> THE TASK: Tally every line below where "React" appears, then report the total alone.

DATA PROVIDED Block Start

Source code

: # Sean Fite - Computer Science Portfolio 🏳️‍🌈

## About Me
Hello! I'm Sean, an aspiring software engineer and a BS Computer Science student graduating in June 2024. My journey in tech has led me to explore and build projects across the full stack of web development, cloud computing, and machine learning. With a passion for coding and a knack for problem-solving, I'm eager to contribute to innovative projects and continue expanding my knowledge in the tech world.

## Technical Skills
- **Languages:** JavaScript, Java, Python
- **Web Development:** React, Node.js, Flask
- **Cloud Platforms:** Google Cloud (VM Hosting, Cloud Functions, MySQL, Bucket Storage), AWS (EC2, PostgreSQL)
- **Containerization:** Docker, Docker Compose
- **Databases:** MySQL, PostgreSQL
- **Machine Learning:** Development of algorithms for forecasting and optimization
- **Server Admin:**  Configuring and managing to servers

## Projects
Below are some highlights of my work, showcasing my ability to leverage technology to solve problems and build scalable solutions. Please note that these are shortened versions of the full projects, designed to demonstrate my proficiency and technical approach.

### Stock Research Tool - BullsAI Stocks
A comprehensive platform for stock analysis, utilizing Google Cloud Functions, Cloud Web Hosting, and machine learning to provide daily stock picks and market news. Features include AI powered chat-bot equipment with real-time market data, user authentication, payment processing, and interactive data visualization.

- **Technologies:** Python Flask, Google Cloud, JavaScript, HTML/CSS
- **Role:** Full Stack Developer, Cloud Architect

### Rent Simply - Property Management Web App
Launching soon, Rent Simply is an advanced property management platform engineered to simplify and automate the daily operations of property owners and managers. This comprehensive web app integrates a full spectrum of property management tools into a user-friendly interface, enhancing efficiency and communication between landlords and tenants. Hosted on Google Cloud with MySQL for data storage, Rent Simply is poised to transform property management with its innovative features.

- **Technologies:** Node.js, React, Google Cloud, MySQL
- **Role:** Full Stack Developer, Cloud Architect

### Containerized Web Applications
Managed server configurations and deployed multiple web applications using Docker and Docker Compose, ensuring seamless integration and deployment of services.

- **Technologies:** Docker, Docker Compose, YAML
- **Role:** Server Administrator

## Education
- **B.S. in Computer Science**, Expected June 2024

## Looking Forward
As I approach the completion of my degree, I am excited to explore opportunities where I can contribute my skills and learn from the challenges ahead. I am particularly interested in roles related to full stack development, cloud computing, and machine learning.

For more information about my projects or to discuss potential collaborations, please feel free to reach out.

DATA PROVIDED Block End

> FINAL ANSWER: 2